HR 17 maart 2006, ECLI:NL:HR:2006:AU7375

Aan belanghebbende werd een naheffingsaanslag in de omzetbelasting opgelegd. Tegen deze aanslag tekende hij bezwaar aan. In het bezwaarschrift schreef hij het volgende: 

“Het bezwaar richt zich zowel tegen de primitieve naheffingsaanslag (als) tegen de heffingsrente. Voor een gemotiveerde weerspreking van de stellingen van de fiscus is het nodig dat belastingplichtige de beschikking krijgt over de verklaringen waarop een beroep wordt gedaan. Tot zolang wordt verzocht voor de motivering van het bezwaar uitstel te verlenen. 

Vooralsnog wordt het standpunt ingenomen dat de aanslag waartegen bezwaar dient te worden vernietigd.”

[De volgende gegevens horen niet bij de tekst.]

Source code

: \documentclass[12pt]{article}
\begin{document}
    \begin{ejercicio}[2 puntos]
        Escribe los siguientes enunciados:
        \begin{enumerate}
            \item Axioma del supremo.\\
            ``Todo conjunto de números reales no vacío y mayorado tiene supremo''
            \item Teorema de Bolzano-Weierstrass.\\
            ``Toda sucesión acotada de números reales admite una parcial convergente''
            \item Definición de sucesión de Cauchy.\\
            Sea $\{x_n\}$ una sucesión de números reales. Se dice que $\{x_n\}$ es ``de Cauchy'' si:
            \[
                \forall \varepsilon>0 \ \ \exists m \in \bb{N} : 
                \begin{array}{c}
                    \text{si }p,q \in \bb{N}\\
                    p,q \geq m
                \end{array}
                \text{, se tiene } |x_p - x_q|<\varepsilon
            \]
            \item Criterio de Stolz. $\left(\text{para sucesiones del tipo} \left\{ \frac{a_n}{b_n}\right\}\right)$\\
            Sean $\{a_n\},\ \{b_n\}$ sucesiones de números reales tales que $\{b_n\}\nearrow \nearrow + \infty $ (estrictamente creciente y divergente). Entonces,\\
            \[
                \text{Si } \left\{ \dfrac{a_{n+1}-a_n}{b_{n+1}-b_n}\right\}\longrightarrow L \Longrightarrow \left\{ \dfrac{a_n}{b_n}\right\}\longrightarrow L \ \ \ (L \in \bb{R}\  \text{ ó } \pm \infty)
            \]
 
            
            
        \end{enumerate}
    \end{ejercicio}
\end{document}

Anders dan de Inspecteur en het hof oordeelde de Hoge Raad dat voorgaande passage een bezwaargrond inhoudt. De Hoge Raad overwoog:

“De […] inhoud van het bezwaarschrift laat geen andere uitleg toe dan dat belanghebbende heeft doen blijken dat zij met de Inspecteur van mening verschilde over de juistheid van stellingen die de Inspecteur ten grondslag had gelegd aan zijn bevinding dat belanghebbende in het onderhavige tijdvak te weinig omzetbelasting had voldaan. Hierin ligt onmiskenbaar besloten een grond voor het maken van bezwaar tegen de naheffingsaanslag. Nu artikel 6:5, lid 1, letter b, Awb geen eisen stelt aan de gefundeerdheid van de motivering van een bezwaar, heeft het Hof ten onrechte een verzuim als in die bepaling bedoeld aanwezig geacht.”

Conclusie

De wet stelt geen specifieke eisen aan de inhoud van een bezwaargrond. Relevant is dat de indiener duidelijk maakt waarom hij het besluit onrechtmatig vindt. Uit jurisprudentie blijkt dat zelfs een summiere motivering kan volstaan, mits concreet wordt aangegeven of blijkt om welke reden de indiener meent dat het besluit niet in stand kan blijven. De voorbeelden uit de rechtspraak laten zien dat bestuursorganen terughoudend moeten zijn met het oordeel dat een bezwaarschrift geen gronden bevat. Een onjuiste beoordeling kan leiden tot kostbare procedures.